Zhongguo Dang Dai Er Ke Za Zhi. 2017 Nov;19(11):1134-1137. doi: 10.7499/j.issn.1008-8830.2017.11.002.
To investigate the relationship between serum 25-hydroxyvitamin D [25(OH)D] levels at birth and respiratory distress syndrome (RDS) in preterm infants.
This retrospective study recruited preterm infants with gestational age of below 34 weeks who were born between January 2014 and December 2016. These preterm infants were divided into two groups: RDS (n=72) and control (n=40). Clinical data of the two groups were collected, including gestational age, birth weight, gender, delivery mode, Apgar scores at 1 minute and 5 minutes, incidence of maternal gestational diabetes mellitus, and use of prenatal steroid hormone. Peripheral blood samples were collected and 25(OH)D levels were measured by chemiluminescence immunoassay. The association between serum 25(OH)D levels at birth and RDS was analyzed by multivariate logistic regression.
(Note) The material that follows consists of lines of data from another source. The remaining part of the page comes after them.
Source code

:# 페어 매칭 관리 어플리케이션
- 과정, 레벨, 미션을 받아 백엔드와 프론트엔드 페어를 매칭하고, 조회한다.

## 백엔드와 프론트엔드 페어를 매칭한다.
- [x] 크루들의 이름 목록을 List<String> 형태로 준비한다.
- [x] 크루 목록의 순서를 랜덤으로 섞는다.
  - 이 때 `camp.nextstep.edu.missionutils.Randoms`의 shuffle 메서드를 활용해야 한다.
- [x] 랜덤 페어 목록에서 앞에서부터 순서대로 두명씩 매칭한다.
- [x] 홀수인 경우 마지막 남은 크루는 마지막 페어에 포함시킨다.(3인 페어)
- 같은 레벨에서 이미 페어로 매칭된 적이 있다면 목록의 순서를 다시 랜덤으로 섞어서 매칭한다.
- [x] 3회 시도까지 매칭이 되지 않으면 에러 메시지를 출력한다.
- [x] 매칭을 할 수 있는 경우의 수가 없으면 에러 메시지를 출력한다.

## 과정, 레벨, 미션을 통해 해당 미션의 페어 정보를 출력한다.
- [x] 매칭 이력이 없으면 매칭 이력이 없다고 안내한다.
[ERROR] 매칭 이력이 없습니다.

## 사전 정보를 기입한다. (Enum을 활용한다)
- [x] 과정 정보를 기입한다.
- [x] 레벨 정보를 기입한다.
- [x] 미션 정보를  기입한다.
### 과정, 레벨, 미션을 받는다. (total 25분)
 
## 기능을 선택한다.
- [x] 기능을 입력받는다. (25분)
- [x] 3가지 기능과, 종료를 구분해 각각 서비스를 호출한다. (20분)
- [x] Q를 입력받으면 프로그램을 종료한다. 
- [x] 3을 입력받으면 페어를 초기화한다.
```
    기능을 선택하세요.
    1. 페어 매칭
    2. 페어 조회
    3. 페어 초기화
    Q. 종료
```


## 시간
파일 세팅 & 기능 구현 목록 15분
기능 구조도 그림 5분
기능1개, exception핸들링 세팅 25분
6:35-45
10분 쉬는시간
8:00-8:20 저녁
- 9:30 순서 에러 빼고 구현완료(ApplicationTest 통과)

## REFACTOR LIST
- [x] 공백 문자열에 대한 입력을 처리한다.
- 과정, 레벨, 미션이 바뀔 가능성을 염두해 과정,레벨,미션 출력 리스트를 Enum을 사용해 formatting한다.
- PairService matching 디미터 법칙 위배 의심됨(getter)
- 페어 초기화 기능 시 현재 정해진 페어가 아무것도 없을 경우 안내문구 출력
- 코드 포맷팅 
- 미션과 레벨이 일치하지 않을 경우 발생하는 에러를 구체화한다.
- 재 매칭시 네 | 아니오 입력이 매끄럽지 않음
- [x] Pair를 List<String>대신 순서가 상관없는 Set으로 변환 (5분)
Apgar scores at 1 minute and 5 minutes and serum 25(OH)D levels in the RDS group were significantly lower than those in the control group (P<0.05), while the rates of neonatal asphyxia and vitamin D deficiency were significantly higher than those in the control group (P<0.05). Multivariate logistic regression analysis showed that neonatal asphyxia (OR=2.633, 95%CI: 1.139-6.085) and vitamin D deficiency (OR=4.064, 95%CI: 1.625-10.165) were risk factors for RDS in preterm infants.
Vitamin D deficiency might be associated with increased risk of RDS in preterm infants. Reasonable vitamin D supplementation during pregnancy might reduce the incidence of RDS in preterm infants.
探讨早产儿出生时血清25-羟维生素D[25(OH)D]水平与呼吸窘迫综合征(RDS)之间的关系。
本回顾性研究纳入了2014年1月至2016年12月出生的孕周小于34周的早产儿。这些早产儿被分为两组:RDS组(n=72)和对照组(n=40)。收集两组的临床资料,包括孕周、出生体重、性别、分娩方式、1分钟和5分钟Apgar评分、母亲妊娠期糖尿病的发生率以及产前类固醇激素的使用情况。采集外周血样本,采用化学发光免疫分析法测定25(OH)D水平。通过多因素logistic回归分析出生时血清25(OH)D水平与RDS之间的关联。
RDS组1分钟和5分钟Apgar评分及血清25(OH)D水平均显著低于对照组(P<0.05),而新生儿窒息率和维生素D缺乏率显著高于对照组(P<0.05)。多因素logistic回归分析显示,新生儿窒息(OR=2.633,95%CI:1.139-6.085)和维生素D缺乏(OR=4.064,95%CI:1.625-10.165)是早产儿发生RDS的危险因素。
维生素D缺乏可能与早产儿发生RDS的风险增加有关。孕期合理补充维生素D可能会降低早产儿RDS的发生率。